Euphémie, 39 ans. Deux enfants de 15 ans et 16 ans : « À la maison des familles, j’ai trouvé de l’aide pour m’accompagner dans mes démarches administratives pour l’obtention de papiers. J’ai aussi fait de belles rencontres. Avec d’autres mamans, nous nous voyons en dehors de la Maison des familles, par exemple pour un café en ville, et nous discutons de sujets liés à la parentalité. Moi, j’ai dû laisser mes deux enfants, aujourd’hui adolescents, en Côte d’Ivoire. Mes enfants, c’est toute ma vie. Cette épreuve me mettait hors de moi. Je faisais des crises de colère. Camille et les autres mamans m’ont donné la force de les surmonter et de m’apaiser. »

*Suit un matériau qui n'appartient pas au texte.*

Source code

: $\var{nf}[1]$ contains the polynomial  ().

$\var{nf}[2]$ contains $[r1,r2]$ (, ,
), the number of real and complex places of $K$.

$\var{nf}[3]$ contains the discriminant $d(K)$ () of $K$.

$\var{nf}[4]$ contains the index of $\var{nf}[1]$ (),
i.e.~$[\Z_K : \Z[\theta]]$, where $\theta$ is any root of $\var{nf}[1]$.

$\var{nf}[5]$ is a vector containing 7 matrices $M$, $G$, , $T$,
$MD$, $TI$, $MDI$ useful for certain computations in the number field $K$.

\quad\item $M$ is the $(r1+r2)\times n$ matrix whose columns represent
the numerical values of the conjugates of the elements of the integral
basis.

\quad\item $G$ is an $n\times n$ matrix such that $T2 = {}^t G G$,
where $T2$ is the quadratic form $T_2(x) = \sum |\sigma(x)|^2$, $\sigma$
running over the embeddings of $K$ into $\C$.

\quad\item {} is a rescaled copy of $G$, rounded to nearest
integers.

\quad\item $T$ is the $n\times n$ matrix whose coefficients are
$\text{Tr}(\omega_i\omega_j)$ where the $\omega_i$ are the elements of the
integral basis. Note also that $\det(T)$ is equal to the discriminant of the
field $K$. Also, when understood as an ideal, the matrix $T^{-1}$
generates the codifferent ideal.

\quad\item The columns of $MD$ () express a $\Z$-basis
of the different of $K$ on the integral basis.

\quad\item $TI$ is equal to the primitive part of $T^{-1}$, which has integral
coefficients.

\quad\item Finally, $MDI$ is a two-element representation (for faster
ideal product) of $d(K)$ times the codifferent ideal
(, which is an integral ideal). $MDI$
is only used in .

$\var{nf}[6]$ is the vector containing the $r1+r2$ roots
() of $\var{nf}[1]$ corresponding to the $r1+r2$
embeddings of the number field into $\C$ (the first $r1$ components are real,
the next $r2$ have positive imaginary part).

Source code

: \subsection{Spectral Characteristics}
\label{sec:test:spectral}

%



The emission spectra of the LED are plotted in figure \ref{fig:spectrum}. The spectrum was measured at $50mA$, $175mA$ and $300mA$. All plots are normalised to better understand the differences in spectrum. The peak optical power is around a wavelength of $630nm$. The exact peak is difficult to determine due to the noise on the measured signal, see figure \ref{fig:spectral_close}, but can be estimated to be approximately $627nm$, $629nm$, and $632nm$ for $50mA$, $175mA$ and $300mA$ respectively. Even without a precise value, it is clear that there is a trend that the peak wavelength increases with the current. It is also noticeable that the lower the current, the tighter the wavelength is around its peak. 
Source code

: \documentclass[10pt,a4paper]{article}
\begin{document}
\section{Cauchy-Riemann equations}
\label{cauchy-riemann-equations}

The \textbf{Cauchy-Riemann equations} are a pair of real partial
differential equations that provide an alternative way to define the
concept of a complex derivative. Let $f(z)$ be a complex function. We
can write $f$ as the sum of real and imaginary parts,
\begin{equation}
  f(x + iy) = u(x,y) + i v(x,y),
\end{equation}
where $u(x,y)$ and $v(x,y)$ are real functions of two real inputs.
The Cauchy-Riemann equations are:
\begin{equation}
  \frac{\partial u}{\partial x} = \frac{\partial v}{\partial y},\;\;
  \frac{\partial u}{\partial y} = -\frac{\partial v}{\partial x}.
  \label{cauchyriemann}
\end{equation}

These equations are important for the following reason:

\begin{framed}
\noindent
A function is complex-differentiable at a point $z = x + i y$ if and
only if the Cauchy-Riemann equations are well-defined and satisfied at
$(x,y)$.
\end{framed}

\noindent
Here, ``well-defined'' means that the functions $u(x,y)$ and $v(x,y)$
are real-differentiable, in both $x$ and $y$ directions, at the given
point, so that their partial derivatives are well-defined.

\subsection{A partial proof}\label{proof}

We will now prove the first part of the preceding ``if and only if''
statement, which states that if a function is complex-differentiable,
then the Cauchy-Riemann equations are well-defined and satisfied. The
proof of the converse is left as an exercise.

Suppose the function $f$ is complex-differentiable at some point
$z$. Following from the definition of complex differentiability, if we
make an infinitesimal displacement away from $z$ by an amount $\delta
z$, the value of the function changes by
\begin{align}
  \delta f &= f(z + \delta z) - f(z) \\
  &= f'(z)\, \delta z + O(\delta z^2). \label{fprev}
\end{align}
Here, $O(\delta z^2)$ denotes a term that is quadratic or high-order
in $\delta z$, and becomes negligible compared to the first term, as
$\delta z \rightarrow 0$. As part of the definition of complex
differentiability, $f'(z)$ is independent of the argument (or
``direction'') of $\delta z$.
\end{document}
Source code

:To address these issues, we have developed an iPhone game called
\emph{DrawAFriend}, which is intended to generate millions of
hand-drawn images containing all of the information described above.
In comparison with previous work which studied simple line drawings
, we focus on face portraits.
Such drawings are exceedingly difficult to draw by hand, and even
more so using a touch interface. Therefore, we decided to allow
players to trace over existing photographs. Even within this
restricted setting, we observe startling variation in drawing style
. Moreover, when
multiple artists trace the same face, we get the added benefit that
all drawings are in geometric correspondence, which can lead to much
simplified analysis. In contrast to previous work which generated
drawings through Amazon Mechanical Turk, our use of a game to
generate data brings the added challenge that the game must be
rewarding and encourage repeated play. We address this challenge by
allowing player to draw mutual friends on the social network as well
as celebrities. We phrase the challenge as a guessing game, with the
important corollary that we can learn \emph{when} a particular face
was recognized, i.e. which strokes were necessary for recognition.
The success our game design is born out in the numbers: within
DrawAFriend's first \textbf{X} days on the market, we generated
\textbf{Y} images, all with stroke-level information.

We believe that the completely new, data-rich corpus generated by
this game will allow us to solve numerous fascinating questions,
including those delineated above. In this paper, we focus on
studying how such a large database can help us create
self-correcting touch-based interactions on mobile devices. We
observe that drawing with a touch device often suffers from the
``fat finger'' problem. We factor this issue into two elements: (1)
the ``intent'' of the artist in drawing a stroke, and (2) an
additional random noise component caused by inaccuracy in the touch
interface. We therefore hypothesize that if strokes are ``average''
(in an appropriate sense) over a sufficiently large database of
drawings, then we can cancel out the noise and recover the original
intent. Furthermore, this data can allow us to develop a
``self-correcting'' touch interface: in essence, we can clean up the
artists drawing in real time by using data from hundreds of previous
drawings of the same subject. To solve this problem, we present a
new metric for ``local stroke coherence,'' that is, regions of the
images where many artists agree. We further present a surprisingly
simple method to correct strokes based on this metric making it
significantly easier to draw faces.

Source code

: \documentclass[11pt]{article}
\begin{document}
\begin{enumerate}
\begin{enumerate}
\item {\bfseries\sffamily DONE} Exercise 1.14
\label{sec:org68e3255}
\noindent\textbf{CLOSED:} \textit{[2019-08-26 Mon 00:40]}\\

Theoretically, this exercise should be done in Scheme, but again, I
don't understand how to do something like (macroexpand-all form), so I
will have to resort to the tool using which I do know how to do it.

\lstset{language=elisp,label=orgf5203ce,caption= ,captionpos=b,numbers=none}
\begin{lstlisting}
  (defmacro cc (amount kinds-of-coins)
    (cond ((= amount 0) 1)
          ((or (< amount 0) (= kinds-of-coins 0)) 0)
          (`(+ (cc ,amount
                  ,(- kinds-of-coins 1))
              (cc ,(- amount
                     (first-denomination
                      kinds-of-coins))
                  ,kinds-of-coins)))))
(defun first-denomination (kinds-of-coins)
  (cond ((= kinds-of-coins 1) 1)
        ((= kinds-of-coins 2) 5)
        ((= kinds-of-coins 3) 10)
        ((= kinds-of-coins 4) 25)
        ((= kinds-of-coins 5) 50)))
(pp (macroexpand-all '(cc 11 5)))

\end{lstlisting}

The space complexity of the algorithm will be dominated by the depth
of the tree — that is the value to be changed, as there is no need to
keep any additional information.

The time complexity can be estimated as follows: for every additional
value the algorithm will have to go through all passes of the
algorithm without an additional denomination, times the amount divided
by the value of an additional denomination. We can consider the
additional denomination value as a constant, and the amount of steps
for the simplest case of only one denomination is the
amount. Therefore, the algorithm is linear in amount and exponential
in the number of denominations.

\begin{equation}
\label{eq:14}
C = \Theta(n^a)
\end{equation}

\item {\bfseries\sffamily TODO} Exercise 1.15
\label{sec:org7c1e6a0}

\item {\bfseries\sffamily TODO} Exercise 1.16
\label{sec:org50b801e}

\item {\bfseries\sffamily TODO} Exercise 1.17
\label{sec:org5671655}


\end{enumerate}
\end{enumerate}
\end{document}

Victoire, 37 ans. Cinq enfants dont trois sont restés au Cameroun : « Je mets ma fille de deux ans chez une nounou et, pendant ce temps-là, je cherche du travail. J’aimerais travailler dans le secteur de l’aide à la personne, mais c’est difficile de trouver. Je viens aussi à la Maison des familles tous les jours de la semaine. Venir ici m’apporte de la joie et de la gaieté. Tous les vendredis, je participe à la séance de fitness. Ça me fait du bien. Je participe aussi à l’atelier de sophrologie. Ça m’apaise. Camille me conseille, m’aide dans mes démarches. Ma fille demande à venir à la Maison des familles. Ici, en France, j’ai appris qu’on peut mettre les tout-petits sur un tapis de sol pour jouer avec eux. Au Cameroun, d’où je viens, ça ne se fait pas. On évite de poser les bébés au sol à cause des insectes, de la poussière. »
La Maison des familles du bassin annécien, un lieu d’accueil et d’échanges
Ouverte en 2016 par Apprentis d'Auteuil et le Secours catholique, la Maison des familles du bassin annécien, installée dans les anciennes salles paroissiales de l’Église Saint-Étienne du Pont Neuf, en centre-ville d'Annecy, a accueilli 152 familles en 2025, surtout des mamans solo. Le plus souvent orientées par la Protection maternelle et infantile (PMI) et la Croix Rouge, ces mamans en situation de vulnérabilité y bénéficient d’un accueil de jour en semaine, mais aussi un samedi matin par mois pour encourager les papas accaparés par leur travail à venir. D’origines très variées, les familles tissent des liens, sont aidées dans leurs démarches administratives et coconstruisent des activités : cuisine, groupe de parole parentalité, yoga, fitness, sophrologie, massage, sorties culturelles et éducatives. « Ici, les mamans, qui sont de cultures très différentes, trouvent un espace de répit pour souffler et un espace de solidarité. Nous accueillons de nombreuses mamans qui se sentent isolées et qui sont souvent solo, mais aussi de plus en plus de travailleuses pauvres confrontées à la cherté du logement. Les mamans se demandent si elles élèvent leurs enfants comme ils faut, si elles ont les bons gestes, par exemple en matière de propreté. Nous les soutenons dans leur parentalité », témoigne Camille Méjat, sa directrice, qui prépare la fête anniversaire, prévue le 30 avril 2026, sur le thème de la parentalité.